(7) To support the huge head, stout ligaments and powerful muscles were needed in the neck and trunk and these in turn required large bony, surfaces for their attachment. To meet this need, the spines of the anterior trunk-vertebræ were very much lengthened, so as to form a hump at the shoulders, and this elongation of the spines went on in proportion to the growing weight of the head.

(8) The limb-bones increased in thickness until they became extremely massive, to carry the immense weight of the body, and they eventually lost the marrow-cavities, which were filled up with spongy bone, a great gain in strength. As is generally, though not universally, true of the large and heavy mammals, there was no coössification between the limb-bones and no great increase in their proportionate length. The thigh-bone, or femur, lost the cylindrical shape of the shaft, becoming flattened and very broad, and acquiring something of the appearance of the same bone in the elephants.
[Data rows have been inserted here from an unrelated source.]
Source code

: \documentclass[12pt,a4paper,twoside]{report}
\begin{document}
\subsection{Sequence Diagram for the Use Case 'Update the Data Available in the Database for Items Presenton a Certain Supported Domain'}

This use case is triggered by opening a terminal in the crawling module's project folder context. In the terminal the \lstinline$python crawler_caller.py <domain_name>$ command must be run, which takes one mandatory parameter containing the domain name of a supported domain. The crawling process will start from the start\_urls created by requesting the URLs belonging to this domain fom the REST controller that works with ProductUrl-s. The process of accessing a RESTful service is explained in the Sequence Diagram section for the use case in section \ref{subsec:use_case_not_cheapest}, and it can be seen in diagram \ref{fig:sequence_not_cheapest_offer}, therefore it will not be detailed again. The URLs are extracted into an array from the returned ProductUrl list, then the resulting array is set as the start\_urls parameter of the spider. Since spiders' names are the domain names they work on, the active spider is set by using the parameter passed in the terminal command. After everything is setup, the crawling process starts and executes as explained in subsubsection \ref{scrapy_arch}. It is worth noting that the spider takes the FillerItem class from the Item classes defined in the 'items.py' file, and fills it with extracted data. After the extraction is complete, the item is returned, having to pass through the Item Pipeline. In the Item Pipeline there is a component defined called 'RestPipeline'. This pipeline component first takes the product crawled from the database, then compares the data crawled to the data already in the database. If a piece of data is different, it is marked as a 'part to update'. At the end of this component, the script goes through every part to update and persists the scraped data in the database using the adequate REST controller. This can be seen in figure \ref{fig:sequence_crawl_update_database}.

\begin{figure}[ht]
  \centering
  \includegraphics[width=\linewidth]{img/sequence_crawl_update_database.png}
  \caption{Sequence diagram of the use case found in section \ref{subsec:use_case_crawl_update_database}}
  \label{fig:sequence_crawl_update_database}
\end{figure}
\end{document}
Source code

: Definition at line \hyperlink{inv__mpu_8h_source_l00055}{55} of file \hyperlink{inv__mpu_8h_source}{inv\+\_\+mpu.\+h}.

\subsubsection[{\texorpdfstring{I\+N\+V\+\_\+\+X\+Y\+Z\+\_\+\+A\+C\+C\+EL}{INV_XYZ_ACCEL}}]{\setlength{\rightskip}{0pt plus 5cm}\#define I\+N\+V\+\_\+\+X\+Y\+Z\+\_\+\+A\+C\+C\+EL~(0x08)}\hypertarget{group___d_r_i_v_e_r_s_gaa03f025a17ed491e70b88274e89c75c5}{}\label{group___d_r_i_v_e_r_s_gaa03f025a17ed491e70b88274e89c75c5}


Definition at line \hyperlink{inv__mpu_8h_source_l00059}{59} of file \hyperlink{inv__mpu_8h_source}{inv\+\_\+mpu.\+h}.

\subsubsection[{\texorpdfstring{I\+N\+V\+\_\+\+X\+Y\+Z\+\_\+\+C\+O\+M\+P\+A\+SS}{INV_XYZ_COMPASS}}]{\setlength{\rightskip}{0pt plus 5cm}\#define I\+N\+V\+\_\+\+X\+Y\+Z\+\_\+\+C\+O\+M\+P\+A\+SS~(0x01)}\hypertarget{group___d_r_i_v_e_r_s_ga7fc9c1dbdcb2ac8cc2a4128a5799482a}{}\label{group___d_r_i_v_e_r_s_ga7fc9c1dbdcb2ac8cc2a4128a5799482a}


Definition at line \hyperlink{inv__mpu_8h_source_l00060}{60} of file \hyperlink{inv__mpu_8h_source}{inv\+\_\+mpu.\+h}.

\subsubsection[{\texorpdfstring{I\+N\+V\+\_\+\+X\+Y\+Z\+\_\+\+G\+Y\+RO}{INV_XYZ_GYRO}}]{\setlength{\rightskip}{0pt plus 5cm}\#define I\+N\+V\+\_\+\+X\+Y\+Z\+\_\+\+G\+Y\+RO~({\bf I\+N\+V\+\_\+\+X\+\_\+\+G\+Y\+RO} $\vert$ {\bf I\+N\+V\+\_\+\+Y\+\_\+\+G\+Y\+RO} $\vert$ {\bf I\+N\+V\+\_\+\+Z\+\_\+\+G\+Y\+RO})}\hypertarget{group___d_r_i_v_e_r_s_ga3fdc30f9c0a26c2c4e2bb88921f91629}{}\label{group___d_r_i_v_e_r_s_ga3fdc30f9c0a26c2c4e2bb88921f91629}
Fig. 166.—Right manus of †titanotheres. A., †Titanotherium, White River (after Marsh). B., †Palæosyops, Bridger, Princeton University Museum.
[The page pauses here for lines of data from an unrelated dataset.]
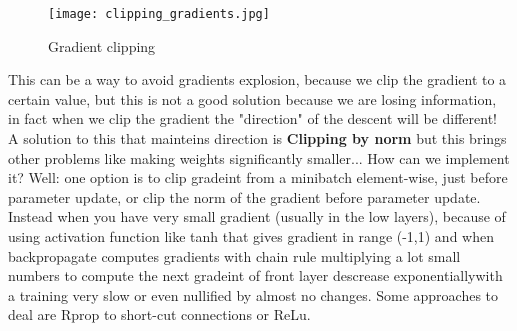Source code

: \documentclass[12pt]{book}
\begin{document}
\begin{figure}[h]
	\centering
	\texttt{[image: clipping\_gradients.jpg]}
	\caption{Gradient clipping}
	\label{fig:gradient_clipping}
\end{figure}
This can be a way to avoid gradients explosion, because we clip the gradient to a certain value, but this is not a good solution because we are losing information, in fact when we clip the gradient the "direction" of the descent will be different! A solution to this that mainteins direction is \textbf{Clipping by norm} but this brings other problems like making weights significantly smaller...\newline
How can we implement it? Well: one option is to clip gradeint from a minibatch element-wise, just before parameter update, or clip the norm of the gradient before parameter update.
\newline\newline
Instead when you have very small gradient (usually in the low layers), because of using activation function like tanh that gives gradient in range (-1,1) and when backpropagate computes gradients with chain rule multiplying a lot small numbers to compute the next gradeint of front layer descrease exponentiallywith a training very slow or even nullified by almost no changes.\newline
Some approaches to deal are Rprop to short-cut connections or ReLu.
\end{document}
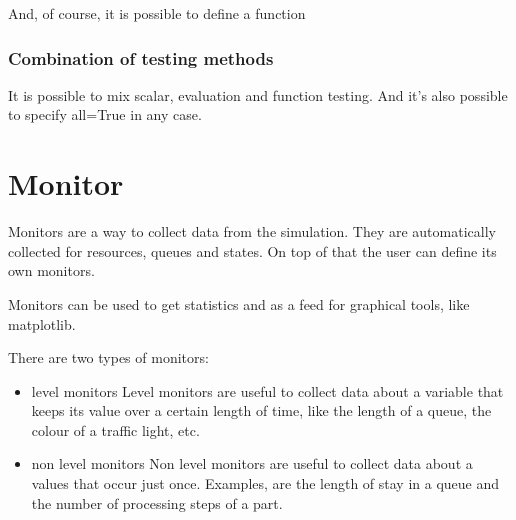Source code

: \documentclass[letterpaper,10pt,english]{sphinxmanual}
\begin{document}
And, of course, it is possible to define a function

\begin{sphinxVerbatim}[commandchars=\\\{\}]
 
        
       


  
  
\end{sphinxVerbatim}


\subsection{Combination of testing methods}
\label{\detokenize{State:combination-of-testing-methods}}
It is possible to mix scalar, evaluation and function testing. And it’s also possible to specify all=True
in any case.


\chapter{Monitor}
\label{\detokenize{Monitor:monitor}}\label{\detokenize{Monitor::doc}}
Monitors are a way to collect data from the simulation. They are automatically collected
for resources, queues and states. On top of that the user can define its own monitors.

Monitors can be used to get statistics and as a feed for graphical tools, like matplotlib.

There are two types of monitors:
\begin{itemize}
\item {} 
level monitors
Level monitors are useful to collect data about a variable that keeps its value over a certain length
of time, like the length of a queue, the colour of a traffic light, etc.

\item {} 
non level monitors
Non level monitors are useful to collect data about a values that occur just once. Examples, are the length of stay in a queue and
the number of processing steps of a part.

\end{itemize}
\end{document}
(9) There was no loss or coössification of elements in wrist (carpus) or ankle (tarsus) and no reduction of digits within the limits of the family. In the latest, largest and most specialized genera, as well as in the earliest, smallest and most primitive, there were four toes in the front foot and three in the hind. We have the most cogent reasons for assuming that all mammals were derived from ancestors which had five toes in each foot, neither more nor less. If this be true, then the most ancient known †titanotheres, which were small and light, had already suffered the loss of the first digit in the fore foot and of the first and fifth digits in the hind foot, but there reduction ceased. With the growing body-weight, long, narrow and slender feet would have been a detriment, whereas in swift-running animals, like horses and deer, long and very slender feet are a great advantage. The contrast is both striking and instructive, showing the importance of a short, broad, polydactyl and pillar-like foot to very large and heavy mammals, all of which have feet of this character.

(10) The hoofs, as shown by the terminal bones (ungual phalanges) which formed their bony cores, were reduced in size until they became mere nail-like excrescences around the border of the massive foot.

3, 4. Tapiridæ and †Lophiodontidæ. Tapirs and †Lophiodonts

The history of the tapir family is not at all satisfactorily known, partly because tapirs are comparatively rare as fossils in all of the Tertiary formations, and still more for the reason that the specimens so far collected are so fragmentary, not a single half-complete skeleton among them. Had these animals actually been as rare in North America as the fossils would seem to indicate, they could not possibly have maintained themselves for so long a time, throughout nearly the whole of the Tertiary and Quaternary periods. For some reason, probably because they have always been forest-haunting animals, their habits must have kept them in places remote from the areas where the accumulation of sediments was in progress, and thus only occasional stragglers were buried and preserved.

The rarity and incompleteness of the material render it impossible to give any such full account of the tapirs as is practicable for the horses and †titanotheres, but the circumstance is less unfortunate in the case of the tapirs than in that of many other families. This is because these creatures have been so conservative and unprogressive, that they have undergone comparatively little change since their earliest recorded appearance. They have been aptly termed “living fossils” and seem like belated survivors from some older world, out of place in the modern order of things. Attention has already been directed ([p. 137]) to the remarkable geographical distribution of the tapirs at the present time; Central and South America, southeastern Asia and the adjoining islands.